5.2. Kanamycin Resistance
The rrs mutation were found in rrs 512, rrs 241, rrs 223, rrs 414, and rrs 408 at 16.7%, 0%, 0%, 16.7% and 16.7% sensitivity, respectively, and 96.4%, 92.9%, 82.1%, 82.1% and 71.4% specificity, respectively, in this study. A systematic review showed that the combination of M401G and C517T mutation sites in rrs could predicted kanamycin resistance with high sensitivity and specificity [9] . One study in 2001 reported that streptomycin resistance was related to mutations in the 500 region of rrs [22] . Our study followed primer patterns from one related study in Hong Kong that could predict 96.8% specificity and 64.2% sensitivity for kanamycin from rrs on gene marker 1401 [11] . The most frequently reported kanamycin associated rrs mutations included A1401G, C1402T and G1484T [11] [23] [24] . The rrs A1401G mutation varied from 50% to 90% in these groups [10] [11] [23] [25] [26] [27] [28] . A study from Pakistan also showed 78% of kanamycin resistance correlated to SNPs in rrs at nt1401 [28] and concluded that the commercial diagnostic tool determining the aminoglycoside drug resistance target at rrs nt 1401 could detect 78% of kanamycin resistance in XDR-TB isolates [28] . One related study in Thailand showed that the designed rrs primer using 3 positions and 1680 PCR product size could predict 100% specificity and 72.4% sensitivity of kanamycin resistant M/XDR-TB [29] . However, we found that the ability of rrs 1401 mutation to detect kanamycin resistance was quite low with sensitivity of 33.3% and specificity of 53.6%. From the result, this rrs primer is not useful to detect kanamycin resistance in this area.

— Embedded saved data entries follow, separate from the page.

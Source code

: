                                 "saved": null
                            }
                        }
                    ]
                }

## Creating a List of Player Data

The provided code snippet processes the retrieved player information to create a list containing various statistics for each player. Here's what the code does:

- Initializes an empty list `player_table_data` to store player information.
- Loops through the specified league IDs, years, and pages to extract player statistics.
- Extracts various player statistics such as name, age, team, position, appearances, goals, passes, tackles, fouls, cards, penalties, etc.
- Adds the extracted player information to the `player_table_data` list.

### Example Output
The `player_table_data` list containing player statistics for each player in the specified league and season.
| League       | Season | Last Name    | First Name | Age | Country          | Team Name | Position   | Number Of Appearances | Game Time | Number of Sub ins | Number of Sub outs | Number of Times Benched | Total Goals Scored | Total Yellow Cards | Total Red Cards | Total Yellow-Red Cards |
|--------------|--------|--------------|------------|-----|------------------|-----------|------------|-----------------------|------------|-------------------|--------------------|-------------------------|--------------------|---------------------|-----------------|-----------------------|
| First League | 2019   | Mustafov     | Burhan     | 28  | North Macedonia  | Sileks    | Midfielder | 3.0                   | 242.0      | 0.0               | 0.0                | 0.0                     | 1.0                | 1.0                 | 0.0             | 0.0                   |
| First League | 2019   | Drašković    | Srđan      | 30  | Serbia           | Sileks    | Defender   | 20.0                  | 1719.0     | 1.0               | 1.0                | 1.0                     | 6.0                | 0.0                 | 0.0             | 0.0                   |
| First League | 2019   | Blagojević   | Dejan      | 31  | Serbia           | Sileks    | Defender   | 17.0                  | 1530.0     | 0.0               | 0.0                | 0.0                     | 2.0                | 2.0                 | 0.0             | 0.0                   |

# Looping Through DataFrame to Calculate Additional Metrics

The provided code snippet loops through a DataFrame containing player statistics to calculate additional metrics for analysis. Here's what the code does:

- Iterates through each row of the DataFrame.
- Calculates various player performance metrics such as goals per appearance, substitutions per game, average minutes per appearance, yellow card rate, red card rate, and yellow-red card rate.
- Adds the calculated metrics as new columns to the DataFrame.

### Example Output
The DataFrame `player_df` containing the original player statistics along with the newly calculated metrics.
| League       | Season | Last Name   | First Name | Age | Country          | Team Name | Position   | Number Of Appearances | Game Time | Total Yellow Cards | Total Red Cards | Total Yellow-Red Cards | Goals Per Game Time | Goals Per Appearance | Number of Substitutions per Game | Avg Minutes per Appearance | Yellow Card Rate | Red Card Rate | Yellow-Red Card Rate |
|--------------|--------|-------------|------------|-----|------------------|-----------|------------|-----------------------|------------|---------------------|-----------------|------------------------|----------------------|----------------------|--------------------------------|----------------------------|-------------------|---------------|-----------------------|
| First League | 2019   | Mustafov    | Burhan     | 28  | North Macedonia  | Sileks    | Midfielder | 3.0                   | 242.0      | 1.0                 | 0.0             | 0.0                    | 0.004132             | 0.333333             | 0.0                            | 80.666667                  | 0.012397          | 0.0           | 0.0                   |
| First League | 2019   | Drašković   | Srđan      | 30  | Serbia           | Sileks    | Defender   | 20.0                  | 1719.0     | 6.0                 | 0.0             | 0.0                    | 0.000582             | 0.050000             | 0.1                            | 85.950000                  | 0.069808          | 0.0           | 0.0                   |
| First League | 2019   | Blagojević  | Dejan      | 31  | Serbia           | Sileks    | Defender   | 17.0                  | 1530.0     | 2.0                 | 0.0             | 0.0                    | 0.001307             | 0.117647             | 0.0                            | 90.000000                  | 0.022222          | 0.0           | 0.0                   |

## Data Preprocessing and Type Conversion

6. Limitations of This Study
One limitation of the current study was the small sample size. Due to the retrospective study, MDR TB isolates could be re-cultured in only 34 isolates from 261.
7. Conclusion
The primer sequences for detecting gyrA and rrs1401 mutations in this study are not able to detect ofloxacin and kanamycin resistance in the upper north of Thailand. Further studies of other mutation sites are needed.
Acknowledgements
This study was funded by the National Research Council of Thailand and Faculty of Medicine, Chiang Mai University, Chiang Mai, Thailand. We would like to thank all of the staff members in the Disease Prevention and Control Region 10 (DPC 10), Nakornping Hospital, Chiang Rai Hospital, Lampang Hospital, Phayao Hospital, Chiang Kam Hospital, Lamphun Hospital, Phrae Hospital, and Nan Hospital for their cooperation.
Conflict of Interest
No conflict of interest was perceived and none was declared.